The European Chamber’s Handy Guide
At the end of June 2019, China’s two negative lists governing foreign investment were revised and shortened. The Foreign Investment Negative List (FINL) and the Free Trade Zone Negative List for Foreign Investment (FTZL) each saw changes to several items that were previously restricted or prohibited. The now shorter lists have opened up the door to investment by foreign enterprises in many areas, but market access is more complicated than just these two lists. Secondary barriers—like access to licences and administrative approvals, as well as a whole variety of regulatory matters – also restrict meaningful access to the China market. In addition to these, the less-discussed Market Access Negative List (MANL) also serves as a direct barrier to market entry for companies – local ones as well as foreign.
To help our members better understand the relationship between these three lists and what they mean for foreign and local companies, the European Chamber assembled the chart on the opposite page, as well as a couple of case studies to walk readers through the different barriers that exist.
Case Study One – a foreign law firm
A European law firm is considering investing in China.
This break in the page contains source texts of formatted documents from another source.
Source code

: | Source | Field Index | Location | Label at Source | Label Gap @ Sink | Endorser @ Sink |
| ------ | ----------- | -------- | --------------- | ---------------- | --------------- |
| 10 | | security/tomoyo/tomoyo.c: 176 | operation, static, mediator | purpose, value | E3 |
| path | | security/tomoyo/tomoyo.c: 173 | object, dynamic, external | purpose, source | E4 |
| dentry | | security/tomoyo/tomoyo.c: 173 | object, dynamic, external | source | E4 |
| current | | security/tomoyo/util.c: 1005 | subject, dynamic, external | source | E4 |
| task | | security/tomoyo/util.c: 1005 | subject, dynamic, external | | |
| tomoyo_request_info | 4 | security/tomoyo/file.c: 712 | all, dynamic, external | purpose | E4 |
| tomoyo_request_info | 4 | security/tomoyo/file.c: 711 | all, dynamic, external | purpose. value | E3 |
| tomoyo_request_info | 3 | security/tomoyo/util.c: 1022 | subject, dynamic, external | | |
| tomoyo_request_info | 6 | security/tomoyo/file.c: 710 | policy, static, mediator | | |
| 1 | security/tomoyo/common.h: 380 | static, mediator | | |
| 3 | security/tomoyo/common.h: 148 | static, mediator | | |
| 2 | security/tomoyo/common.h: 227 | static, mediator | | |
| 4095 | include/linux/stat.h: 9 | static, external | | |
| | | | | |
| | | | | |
They look at the FINL and find that Item 25 prohibits foreign investment in Chinese legal affairs, though the list notes that foreign investors are allowed to provide services informing customers about the impact of China’s legal environment (as consultants rather than lawyers). They would prefer to invest as a proper law firm and decide to check if that is an option in the FTZL. Unfortunately, they encounter the same prohibition.
If they are only willing to invest as a proper law firm, then this company would find itself completely blocked out of the market. However, they do have the option to invest on the condition that they do so only as consultants with limited services. If they meet/accept those conditions, they can move on to the MANL to check for further barriers. Depending on the type of consulting they plan to provide, they may or may not have to first apply for approval before being allowed to invest.
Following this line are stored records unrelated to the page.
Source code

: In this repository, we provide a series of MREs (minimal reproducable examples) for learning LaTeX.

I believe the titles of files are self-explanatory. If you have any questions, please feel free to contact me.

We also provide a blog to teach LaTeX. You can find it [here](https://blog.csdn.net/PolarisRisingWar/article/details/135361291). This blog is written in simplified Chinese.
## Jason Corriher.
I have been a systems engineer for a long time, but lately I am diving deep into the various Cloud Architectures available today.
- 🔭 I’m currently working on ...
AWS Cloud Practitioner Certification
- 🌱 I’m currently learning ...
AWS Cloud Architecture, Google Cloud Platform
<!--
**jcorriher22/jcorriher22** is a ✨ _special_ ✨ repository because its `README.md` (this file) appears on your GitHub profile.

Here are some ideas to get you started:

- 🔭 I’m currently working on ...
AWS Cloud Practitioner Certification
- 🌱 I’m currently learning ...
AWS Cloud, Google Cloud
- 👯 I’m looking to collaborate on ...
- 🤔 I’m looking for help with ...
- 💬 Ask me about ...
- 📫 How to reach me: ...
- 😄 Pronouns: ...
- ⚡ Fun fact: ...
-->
Case Study Two – a foreign electric vehicle manufacturer
A European automotive company wants to establish a 100 per cent foreign-owned electric vehicle plant in Hebei Province, just outside of Beijing. They check the FINL and find that while there are equity caps for foreign ownership in most automotive manufacturing, the caps have been lifted for new-energy vehicles (NEVs), which include electric vehicles. They check the FTZL and find that they have no restrictions on either list, so they choose to look into investing in Hebei instead of in an FTZ.
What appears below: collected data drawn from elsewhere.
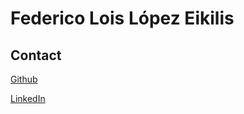 # Federico Lois López Eikilis

## Contact

[Github](https://github.com/federicolopezeikilis)

[LinkedIn](https://www.linkedin.com/in/federico-lois-l%C3%B3pez-eikilis-a3374812b/)
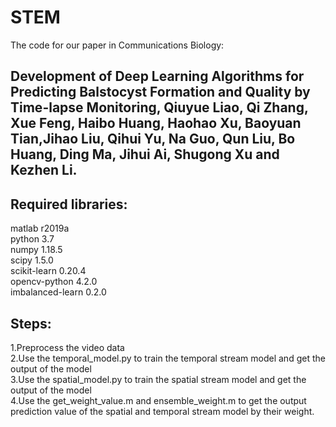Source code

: # STEM
The code for our paper in Communications Biology:

## Development of Deep Learning Algorithms for Predicting Balstocyst Formation and Quality by Time-lapse Monitoring, Qiuyue Liao, Qi Zhang, Xue Feng, Haibo Huang, Haohao Xu, Baoyuan Tian,Jihao Liu, Qihui Yu, Na Guo, Qun Liu, Bo Huang, Ding Ma, Jihui Ai, Shugong Xu and Kezhen Li.

## Required libraries:  
matlab r2019a  
python 3.7  
numpy 1.18.5  
scipy 1.5.0  
scikit-learn 0.20.4  
opencv-python 4.2.0  
imbalanced-learn 0.2.0  

## Steps:  
1.Preprocess the video data  
2.Use the temporal_model.py to train the temporal stream model and get the output of the model  
3.Use the spatial_model.py to train the spatial stream model and get the output of the model  
4.Use the get_weight_value.m and ensemble_weight.m to get the output prediction value of the spatial and temporal stream model by their weight.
They next check the MANL and find that new investments in the automotive sector require approval, according to Item 138. Specifically, any investments made in pure electric vehicles require approval from the Investment Department of the State Council. If they can obtain this approval, they will be cleared for investment, thought they will then need to pass a wide variety of administrative hurdles, such as construction permits and licensing for type-approval, to establish the plant and begin production.